◆ Data extract
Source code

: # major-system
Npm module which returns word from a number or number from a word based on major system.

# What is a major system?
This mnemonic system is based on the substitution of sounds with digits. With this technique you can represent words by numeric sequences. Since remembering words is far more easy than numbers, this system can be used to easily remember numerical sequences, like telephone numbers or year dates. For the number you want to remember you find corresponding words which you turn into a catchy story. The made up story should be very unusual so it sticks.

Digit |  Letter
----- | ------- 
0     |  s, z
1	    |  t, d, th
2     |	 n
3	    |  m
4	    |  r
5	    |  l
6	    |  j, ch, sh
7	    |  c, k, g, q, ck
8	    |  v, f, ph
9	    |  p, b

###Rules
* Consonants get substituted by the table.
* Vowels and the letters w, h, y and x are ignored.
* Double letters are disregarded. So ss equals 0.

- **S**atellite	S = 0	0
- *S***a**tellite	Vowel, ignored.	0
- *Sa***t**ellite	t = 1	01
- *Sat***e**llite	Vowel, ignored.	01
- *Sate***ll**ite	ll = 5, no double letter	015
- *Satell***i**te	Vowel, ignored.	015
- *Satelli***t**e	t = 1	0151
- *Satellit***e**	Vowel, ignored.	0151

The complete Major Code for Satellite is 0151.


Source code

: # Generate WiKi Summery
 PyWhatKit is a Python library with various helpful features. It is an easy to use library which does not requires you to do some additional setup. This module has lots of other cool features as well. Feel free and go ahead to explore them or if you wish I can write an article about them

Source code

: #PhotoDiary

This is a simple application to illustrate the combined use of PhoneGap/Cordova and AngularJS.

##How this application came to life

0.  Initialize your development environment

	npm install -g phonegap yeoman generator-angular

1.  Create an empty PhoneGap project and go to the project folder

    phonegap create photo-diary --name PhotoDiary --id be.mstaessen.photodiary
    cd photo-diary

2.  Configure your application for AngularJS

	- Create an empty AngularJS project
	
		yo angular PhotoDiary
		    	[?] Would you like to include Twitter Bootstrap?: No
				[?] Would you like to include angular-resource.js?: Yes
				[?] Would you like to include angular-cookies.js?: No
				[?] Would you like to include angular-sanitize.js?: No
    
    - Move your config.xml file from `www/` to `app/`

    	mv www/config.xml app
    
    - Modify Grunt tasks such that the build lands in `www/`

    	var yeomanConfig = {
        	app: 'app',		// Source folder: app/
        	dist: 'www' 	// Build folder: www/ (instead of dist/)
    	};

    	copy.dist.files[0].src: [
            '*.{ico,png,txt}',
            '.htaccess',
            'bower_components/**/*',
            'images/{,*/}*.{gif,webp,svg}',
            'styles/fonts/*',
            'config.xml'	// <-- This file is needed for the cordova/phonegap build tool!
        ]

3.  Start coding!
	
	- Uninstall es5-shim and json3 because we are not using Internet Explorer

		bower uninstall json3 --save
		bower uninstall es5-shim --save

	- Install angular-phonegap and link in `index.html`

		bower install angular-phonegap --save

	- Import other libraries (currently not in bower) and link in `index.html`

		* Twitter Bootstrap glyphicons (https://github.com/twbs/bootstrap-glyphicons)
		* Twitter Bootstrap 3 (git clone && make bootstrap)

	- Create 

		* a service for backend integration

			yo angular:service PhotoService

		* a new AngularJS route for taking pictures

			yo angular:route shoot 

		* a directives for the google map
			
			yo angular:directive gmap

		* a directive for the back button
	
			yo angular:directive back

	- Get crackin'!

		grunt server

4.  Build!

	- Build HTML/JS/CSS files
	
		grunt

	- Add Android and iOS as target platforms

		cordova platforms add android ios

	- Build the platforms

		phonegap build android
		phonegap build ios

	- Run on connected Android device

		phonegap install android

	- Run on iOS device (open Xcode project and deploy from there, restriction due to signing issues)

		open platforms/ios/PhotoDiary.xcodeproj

◆ Requirement
Where a line above contains the string "save", copy that line.

◆ Result
		bower uninstall json3 --save
		bower uninstall es5-shim --save
		bower install angular-phonegap --save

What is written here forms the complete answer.